╭──

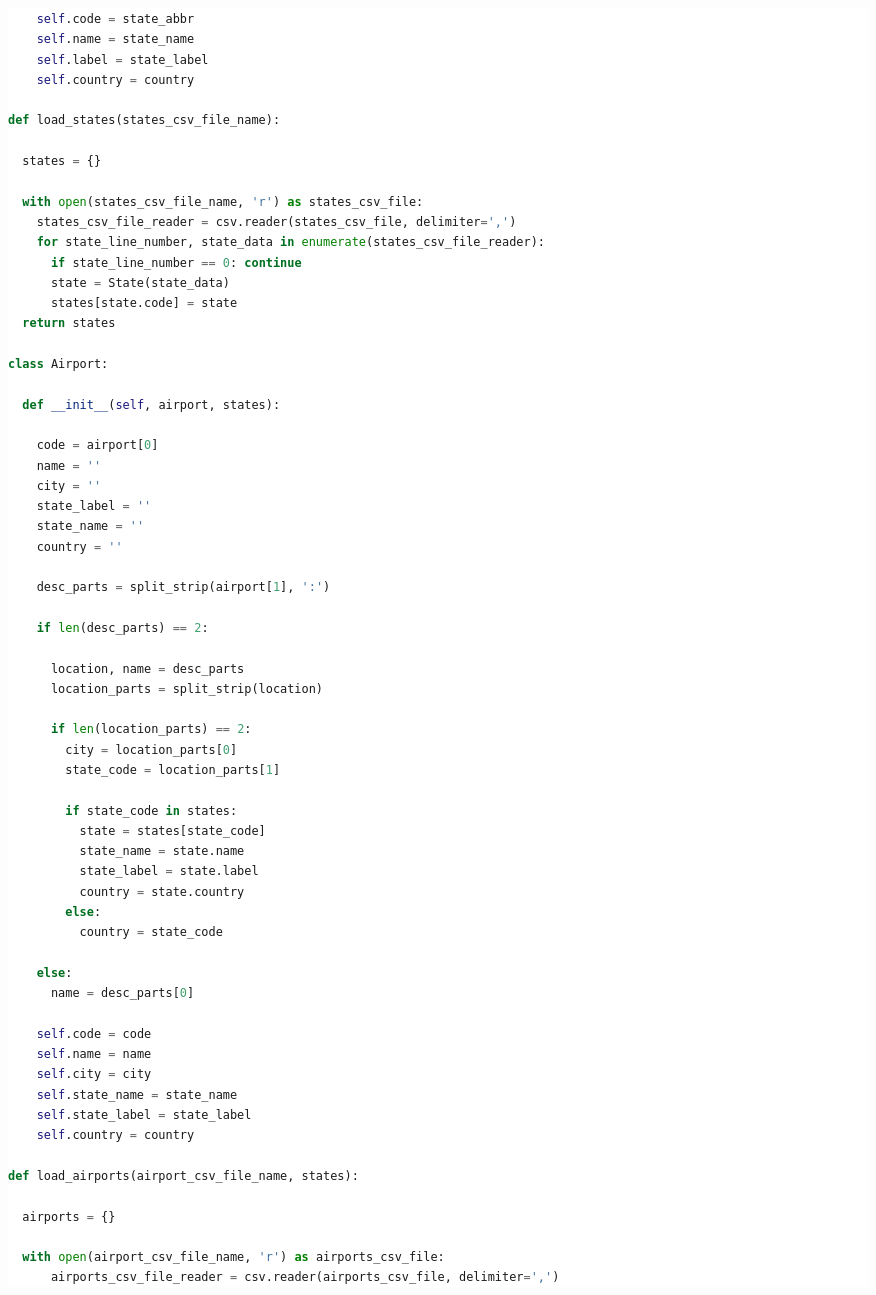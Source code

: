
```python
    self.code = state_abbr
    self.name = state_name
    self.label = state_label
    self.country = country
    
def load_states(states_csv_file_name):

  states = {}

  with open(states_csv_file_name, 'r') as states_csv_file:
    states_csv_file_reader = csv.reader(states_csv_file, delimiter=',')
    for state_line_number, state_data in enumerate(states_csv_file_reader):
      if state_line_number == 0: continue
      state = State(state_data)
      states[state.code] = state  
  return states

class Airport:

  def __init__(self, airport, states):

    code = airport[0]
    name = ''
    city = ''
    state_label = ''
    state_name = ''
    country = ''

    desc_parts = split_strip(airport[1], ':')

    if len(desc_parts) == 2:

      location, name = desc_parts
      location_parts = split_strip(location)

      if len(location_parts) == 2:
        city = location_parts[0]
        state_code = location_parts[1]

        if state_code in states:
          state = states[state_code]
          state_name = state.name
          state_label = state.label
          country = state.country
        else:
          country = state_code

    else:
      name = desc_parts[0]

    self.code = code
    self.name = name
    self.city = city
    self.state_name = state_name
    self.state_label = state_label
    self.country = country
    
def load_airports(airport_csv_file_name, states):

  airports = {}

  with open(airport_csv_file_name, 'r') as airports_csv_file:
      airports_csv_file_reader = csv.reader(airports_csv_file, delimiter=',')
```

╰──

# Your assignment
Where a record above contains a picture, leave the picture out and transcribe everything else exactly.

# Written solution
Source code

:
```python
    self.code = state_abbr
    self.name = state_name
    self.label = state_label
    self.country = country
    
def load_states(states_csv_file_name):

  states = {}

  with open(states_csv_file_name, 'r') as states_csv_file:
    states_csv_file_reader = csv.reader(states_csv_file, delimiter=',')
    for state_line_number, state_data in enumerate(states_csv_file_reader):
      if state_line_number == 0: continue
      state = State(state_data)
      states[state.code] = state  
  return states

class Airport:

  def __init__(self, airport, states):

    code = airport[0]
    name = ''
    city = ''
    state_label = ''
    state_name = ''
    country = ''

    desc_parts = split_strip(airport[1], ':')

    if len(desc_parts) == 2:

      location, name = desc_parts
      location_parts = split_strip(location)

      if len(location_parts) == 2:
        city = location_parts[0]
        state_code = location_parts[1]

        if state_code in states:
          state = states[state_code]
          state_name = state.name
          state_label = state.label
          country = state.country
        else:
          country = state_code

    else:
      name = desc_parts[0]

    self.code = code
    self.name = name
    self.city = city
    self.state_name = state_name
    self.state_label = state_label
    self.country = country
    
def load_airports(airport_csv_file_name, states):

  airports = {}

  with open(airport_csv_file_name, 'r') as airports_csv_file:
      airports_csv_file_reader = csv.reader(airports_csv_file, delimiter=',')
```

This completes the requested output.